SciLifeLab The Svedberg seminar series, Gregory Schneider, New sequencing techniques
Monday January 15
Leiden University, Leiden Institute of Chemistry, Einsteinweg 55, 2333CC, Leiden, The Netherlands
Gregory Schneider is a chemist and graduated from the University of Strasbourg in 2005. After a postdoc at Harvard with George Whitesides and at TU Delft with Cees Dekker, he is now a Tenure Track assistant professor at the University of Leiden. Gregory Schneider was recently awarded an ERC-Starting (2013), VIDI (2014), VENI (2014, Dr. Fu), Marie Curie (2016, Dr. Zhang), and SME-KBBE (Decathlon, 2014). His research activities put chemistry at the center of 2D materials research with the major goal of understanding and rationalizing molecular transport through (nanoporous) two dimensional membranes. Applications range from selective membrane filtration of water and analytes for sustainable (blue) energy applications to fabricating arrays of nanopore and nanogap sensors able of high throughput DNA/protein sequencing for evolutionary, heath and analytic application.
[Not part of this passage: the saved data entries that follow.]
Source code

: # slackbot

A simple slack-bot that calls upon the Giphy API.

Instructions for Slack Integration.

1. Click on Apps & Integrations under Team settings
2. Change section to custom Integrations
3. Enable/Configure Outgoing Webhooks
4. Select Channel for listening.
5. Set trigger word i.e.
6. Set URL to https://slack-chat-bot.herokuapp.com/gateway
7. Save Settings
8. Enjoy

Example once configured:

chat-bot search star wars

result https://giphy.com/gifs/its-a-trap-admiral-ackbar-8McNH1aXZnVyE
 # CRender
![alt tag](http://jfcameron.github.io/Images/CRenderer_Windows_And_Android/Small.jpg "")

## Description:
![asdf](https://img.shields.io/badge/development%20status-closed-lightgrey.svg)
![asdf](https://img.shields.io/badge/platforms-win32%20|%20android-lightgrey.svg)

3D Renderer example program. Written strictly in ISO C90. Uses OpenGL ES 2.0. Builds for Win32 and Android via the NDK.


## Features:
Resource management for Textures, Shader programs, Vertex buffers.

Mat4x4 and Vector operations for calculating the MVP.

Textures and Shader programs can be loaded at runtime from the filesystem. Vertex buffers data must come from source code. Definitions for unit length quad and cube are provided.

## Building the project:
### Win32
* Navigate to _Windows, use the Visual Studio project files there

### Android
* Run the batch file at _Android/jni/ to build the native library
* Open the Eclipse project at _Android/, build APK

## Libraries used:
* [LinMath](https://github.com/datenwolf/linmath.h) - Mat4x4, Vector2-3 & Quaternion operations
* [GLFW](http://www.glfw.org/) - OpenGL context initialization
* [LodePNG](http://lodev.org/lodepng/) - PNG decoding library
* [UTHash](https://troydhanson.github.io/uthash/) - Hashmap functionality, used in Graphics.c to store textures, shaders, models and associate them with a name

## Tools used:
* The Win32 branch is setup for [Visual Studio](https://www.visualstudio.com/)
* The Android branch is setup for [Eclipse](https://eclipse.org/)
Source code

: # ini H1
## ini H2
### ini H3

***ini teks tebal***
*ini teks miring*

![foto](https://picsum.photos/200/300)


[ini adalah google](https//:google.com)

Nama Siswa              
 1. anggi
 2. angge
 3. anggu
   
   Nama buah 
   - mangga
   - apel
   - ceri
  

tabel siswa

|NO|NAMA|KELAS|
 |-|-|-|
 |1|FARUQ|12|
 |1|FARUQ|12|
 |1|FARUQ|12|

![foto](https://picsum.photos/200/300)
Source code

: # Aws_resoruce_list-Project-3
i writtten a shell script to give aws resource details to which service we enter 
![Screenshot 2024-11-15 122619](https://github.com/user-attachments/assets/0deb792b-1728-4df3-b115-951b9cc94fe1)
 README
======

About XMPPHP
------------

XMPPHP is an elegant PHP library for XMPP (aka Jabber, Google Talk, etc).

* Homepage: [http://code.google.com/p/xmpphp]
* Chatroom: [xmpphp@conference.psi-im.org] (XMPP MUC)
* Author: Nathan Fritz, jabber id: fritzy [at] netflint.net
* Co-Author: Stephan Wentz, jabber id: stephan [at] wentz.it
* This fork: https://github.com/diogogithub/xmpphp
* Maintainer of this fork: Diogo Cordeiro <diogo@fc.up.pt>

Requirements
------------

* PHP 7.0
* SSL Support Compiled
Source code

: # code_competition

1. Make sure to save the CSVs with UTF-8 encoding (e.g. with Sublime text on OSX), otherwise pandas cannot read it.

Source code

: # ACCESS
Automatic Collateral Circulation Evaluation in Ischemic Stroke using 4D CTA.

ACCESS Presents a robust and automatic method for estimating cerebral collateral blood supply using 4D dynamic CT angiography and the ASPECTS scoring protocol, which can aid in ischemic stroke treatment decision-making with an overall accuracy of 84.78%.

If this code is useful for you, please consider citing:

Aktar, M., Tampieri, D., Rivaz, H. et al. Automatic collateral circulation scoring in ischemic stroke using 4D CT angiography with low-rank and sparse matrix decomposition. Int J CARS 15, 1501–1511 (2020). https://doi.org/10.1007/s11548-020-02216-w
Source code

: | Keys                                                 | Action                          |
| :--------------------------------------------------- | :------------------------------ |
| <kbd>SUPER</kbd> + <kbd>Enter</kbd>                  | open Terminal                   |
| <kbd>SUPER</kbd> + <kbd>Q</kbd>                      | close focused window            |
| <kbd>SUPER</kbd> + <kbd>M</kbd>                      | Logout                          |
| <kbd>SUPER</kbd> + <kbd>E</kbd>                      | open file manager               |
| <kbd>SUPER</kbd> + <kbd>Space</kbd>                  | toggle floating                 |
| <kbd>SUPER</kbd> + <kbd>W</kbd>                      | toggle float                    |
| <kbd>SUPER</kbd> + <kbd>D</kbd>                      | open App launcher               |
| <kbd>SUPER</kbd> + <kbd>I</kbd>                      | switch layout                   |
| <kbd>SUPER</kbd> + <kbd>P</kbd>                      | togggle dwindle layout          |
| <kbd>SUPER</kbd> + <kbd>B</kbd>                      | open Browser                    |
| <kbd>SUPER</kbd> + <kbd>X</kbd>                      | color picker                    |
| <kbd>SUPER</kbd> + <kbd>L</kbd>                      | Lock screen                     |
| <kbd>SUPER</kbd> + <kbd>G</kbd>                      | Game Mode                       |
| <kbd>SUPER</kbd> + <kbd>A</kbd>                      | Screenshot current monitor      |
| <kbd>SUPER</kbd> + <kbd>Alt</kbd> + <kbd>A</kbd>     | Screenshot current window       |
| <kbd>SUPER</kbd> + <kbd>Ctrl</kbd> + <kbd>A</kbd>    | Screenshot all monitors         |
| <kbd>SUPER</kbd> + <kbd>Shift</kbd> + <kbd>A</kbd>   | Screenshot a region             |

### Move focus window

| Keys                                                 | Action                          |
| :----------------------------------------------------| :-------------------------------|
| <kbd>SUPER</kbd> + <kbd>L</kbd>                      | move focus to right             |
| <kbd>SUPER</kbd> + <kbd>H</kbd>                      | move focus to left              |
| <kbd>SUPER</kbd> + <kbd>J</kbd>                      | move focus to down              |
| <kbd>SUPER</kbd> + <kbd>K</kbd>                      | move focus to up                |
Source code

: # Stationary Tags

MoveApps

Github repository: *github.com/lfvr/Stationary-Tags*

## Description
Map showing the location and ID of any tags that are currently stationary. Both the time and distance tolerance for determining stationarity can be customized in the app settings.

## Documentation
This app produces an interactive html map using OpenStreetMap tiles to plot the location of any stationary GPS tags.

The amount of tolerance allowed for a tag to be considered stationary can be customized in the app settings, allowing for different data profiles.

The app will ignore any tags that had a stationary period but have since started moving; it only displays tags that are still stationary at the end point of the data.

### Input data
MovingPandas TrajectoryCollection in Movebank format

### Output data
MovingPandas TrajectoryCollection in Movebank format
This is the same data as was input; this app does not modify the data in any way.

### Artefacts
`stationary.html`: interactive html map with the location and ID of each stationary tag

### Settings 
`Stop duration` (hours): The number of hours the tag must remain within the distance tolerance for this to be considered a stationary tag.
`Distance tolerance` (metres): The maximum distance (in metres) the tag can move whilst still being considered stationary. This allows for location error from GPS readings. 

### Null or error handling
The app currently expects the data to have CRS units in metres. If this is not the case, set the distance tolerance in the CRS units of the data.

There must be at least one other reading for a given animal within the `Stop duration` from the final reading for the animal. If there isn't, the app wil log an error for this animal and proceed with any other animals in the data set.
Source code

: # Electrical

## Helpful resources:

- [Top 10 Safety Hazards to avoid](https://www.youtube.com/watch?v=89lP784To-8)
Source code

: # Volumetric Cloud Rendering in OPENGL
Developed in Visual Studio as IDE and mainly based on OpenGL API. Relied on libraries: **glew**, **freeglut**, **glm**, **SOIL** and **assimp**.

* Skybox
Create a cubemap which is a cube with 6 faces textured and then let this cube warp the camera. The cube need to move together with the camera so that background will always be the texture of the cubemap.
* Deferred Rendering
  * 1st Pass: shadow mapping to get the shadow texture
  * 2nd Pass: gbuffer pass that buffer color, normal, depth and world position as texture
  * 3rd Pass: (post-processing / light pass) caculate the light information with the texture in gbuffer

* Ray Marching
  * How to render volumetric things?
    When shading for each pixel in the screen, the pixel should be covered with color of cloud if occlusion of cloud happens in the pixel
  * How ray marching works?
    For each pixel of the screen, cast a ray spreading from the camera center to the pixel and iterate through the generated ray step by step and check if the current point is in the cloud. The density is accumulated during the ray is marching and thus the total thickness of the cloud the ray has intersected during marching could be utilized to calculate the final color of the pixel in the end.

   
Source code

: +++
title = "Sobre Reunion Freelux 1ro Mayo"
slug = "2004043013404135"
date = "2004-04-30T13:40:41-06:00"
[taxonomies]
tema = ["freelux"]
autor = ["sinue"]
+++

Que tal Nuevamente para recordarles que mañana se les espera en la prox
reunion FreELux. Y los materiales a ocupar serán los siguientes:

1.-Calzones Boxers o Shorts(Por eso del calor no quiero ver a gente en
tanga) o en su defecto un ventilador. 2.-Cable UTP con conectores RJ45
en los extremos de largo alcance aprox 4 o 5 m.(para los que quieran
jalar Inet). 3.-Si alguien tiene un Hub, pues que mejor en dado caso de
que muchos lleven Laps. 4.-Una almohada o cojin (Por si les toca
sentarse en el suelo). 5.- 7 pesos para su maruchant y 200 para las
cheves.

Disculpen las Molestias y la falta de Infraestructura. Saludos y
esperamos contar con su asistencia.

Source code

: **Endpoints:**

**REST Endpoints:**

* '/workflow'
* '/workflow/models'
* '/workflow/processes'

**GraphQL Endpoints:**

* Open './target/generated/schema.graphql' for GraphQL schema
Next next generation of DNA sequencing platforms: Two Dimensional Nanopores and Nanogaps
DNA sequencing is very rapidly growing into an industry of major interest. A variety of techniques exist, each with their own pros and cons. The use of nanopores – nanoscale holes in a membrane – for DNA sequencing was proposed more than 20 years ago. The idea is straightforward: pass a DNA molecule through the pore from head to tail, and read off each base when it is located at the narrowest constriction of the pore, using the ion current passing through the pore as the probe for detecting the identity of the base. While biological pores were investigated for quite some time, solid-state nanopores are now emerging. They have tunable pore size, are more stable than biological membranes, offer re-usability upon cleaning, and allow for scaling and device integration. DNA sequencing, however, has so far not been demonstrated with these devices : conventional silicon-based nanopore membranes are relatively thick, typically ~30 nm, which corresponds to ~60 bases along a single-stranded DNA molecule. While solid-state nanopores are excellent new tools for biophysical studies, they are therefore not directly useful as-is in DNA sequencing applications. Recently however, graphene nanopores were introduced. Graphene forms the ultimate nanopore membrane since it is a carbon sheet with a thickness of only a single atom. Furthermore it is electrically conductive, which opens up new modalities of measuring the traversing nucleotides, for example by running a tunneling current through the DNA molecule that is traversing a graphene gap, to directly probe the chemical nature of the bases.